One number is the whole answer: the tally of lines in the records below that contain "https".

⟨

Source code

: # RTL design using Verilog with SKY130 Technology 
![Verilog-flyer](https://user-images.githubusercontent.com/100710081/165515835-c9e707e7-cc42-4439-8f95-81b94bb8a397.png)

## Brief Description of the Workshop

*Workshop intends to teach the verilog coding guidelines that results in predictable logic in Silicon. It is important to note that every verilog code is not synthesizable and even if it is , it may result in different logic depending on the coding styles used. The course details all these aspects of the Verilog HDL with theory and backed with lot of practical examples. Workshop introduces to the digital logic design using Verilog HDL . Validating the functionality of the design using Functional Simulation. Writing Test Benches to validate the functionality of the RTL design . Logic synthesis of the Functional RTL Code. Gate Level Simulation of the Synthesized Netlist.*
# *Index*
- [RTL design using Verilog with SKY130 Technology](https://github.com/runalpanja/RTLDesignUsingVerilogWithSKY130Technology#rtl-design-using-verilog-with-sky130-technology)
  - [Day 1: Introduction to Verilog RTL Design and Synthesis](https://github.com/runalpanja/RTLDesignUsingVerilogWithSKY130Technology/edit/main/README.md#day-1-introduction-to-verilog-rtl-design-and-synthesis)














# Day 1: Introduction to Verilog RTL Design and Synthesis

⟩

Result of this exercise: 3